Ses écarts et ses dérives ont conduit Manon tout droit dans ce centre d’éducation fermé pour adolescents à problèmes. Absentéisme scolaire, possession de cannabis, vol de voiture, conduite sans permis et finalement, coups et blessures sur la personne de sa mère. Comment sortir de cette spirale, comment briser cet enchaînement infernal ?
Jean-Xavier de Lestrade et Alba Gaïa Bellugi forment un duo incandescent et d’une incroyable justesse autour de leur héroïne 3x Manon***. Une fiction formidable, pleine de force et de désespoir, d’une grande justesse, couronnée à juste titre, en janvier dernier, du Fipa d’or 2014 au Festival de Biarritz. Les trois épisodes sont à voir ce jeudi à 20h50 sur Arte.
Collé aux basques de Manon, le spectateur est pris de vertige, déstabilisé dans ses propres certitudes.
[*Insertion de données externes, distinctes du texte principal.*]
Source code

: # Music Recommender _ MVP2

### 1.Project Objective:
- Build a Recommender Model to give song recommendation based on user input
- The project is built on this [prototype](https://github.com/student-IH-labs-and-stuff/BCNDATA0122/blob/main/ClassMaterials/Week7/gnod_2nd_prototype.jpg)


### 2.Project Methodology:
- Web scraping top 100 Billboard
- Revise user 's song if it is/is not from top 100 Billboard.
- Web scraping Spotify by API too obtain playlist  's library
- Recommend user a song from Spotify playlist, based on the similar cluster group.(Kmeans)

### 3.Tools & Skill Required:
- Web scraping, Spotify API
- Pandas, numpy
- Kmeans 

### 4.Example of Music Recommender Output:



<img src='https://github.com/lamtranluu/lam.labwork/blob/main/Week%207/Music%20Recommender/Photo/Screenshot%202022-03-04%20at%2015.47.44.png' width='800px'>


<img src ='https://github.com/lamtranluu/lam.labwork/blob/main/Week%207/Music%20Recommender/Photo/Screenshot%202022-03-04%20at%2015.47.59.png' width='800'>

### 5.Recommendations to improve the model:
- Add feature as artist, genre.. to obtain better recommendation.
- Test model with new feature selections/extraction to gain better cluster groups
Pourquoi Manon part-elle tout de suite dans la violence, d’où vient cette rage sourde qu’elle est totalement incapable de contenir? Et comment expliquer cette relation étrange à sa mère, mélange de dépendance, de révulsion et de défiance ? Une mère ogresse à l’affection débordante et à l’attitude pas forcément équilibrée (Marina Foïs, bluffante). Car l’histoire de Manon est aussi celle d’un vide, d’un manque qu’elle ne parvient pas à combler. Dès qu’elle sent qu’elle ne contrôle plus rien, l’adolescente verse dans la boulimie.
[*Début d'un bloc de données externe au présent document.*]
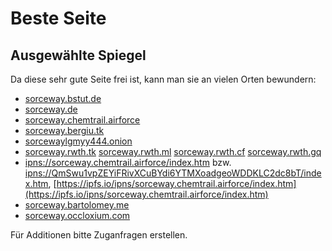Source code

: # Beste Seite

## Ausgewählte Spiegel

Da diese sehr gute Seite frei ist, kann man sie an vielen Orten bewundern:

- [sorceway.bstut.de](http://sorceway.bstut.de/)
- [sorceway.de](https://www.sorceway.de/)
- [sorceway.chemtrail.airforce](https://sorceway.chemtrail.airforce/)
- [sorceway.bergiu.tk](http://sorceway.bergiu.tk/)
- [sorcewaylgmyy444.onion](http://sorcewaylgmyy444.onion)
- [sorceway.rwth.tk](https://sorceway.rwth.tk) [sorceway.rwth.ml](https://sorceway.rwth.ml) [sorceway.rwth.cf](https://sorceway.rwth.cf) [sorceway.rwth.gq](https://sorceway.rwth.gq)
- [ipns://sorceway.chemtrail.airforce/index.htm](ipns://sorceway.chemtrail.airforce/index.htm) bzw. [ipns://QmSwu1vpZEYiFRivXCuBYdi6YTMXoadgeoWDDKLC2dc8bT/index.htm](ipns://QmSwu1vpZEYiFRivXCuBYdi6YTMXoadgeoWDDKLC2dc8bT/index.htm), [https://ipfs.io/ipns/sorceway.chemtrail.airforce/index.htm](https://ipfs.io/ipns/sorceway.chemtrail.airforce/index.htm)
- [sorceway.bartolomey.me](https://sorceway.bartolomey.me/)
- [sorceway.occloxium.com](https://sorceway.occloxium.com/)

Für Additionen bitte Zuganfragen erstellen.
Pour raconter cette histoire singulière et universelle à la fois, Jean-Xavier de Lestrade, réalisateur reconnu est épaulé par une jeune actrice extraordinaire, Alba Gaïa Bellugi (photo), une jeune fille qui, pour les besoins du rôle, se laisse littéralement dévorer par la colère. Portée par sa détresse et son regard affolé, cette fiction est un uppercut qui nous atteint en pleine figure.
Avec 3x Manon, Jean-Xavier de Lestrade démontre sa maîtrise de la fiction, une fiction mise au service du réel: celui des centres d’éducation fermés où atterrissent chaque année des centaines de gamins perturbés. «C’est l’affaire Courjault qui m’a mis sur la piste de cette réalité, confie le documentariste oscarisé («Un coupable idéal»), spécialiste des questions judiciaires. Parce qu’il y était question d’une filiation grand-mère, mère, fille où se posait la question de la violence mais de l’amour aussi. C’est pourquoi, dès le début, j’ai imaginé une jeune fille.»
En résulte un véritable coup de force qui, en trois parties, nous plonge au coeur d’un univers qu’on connaît peu ou qu’on imagine mal, décryptant aussi les chemins que l’on peut tenter d’emprunter – ou pas -, pour en sortir.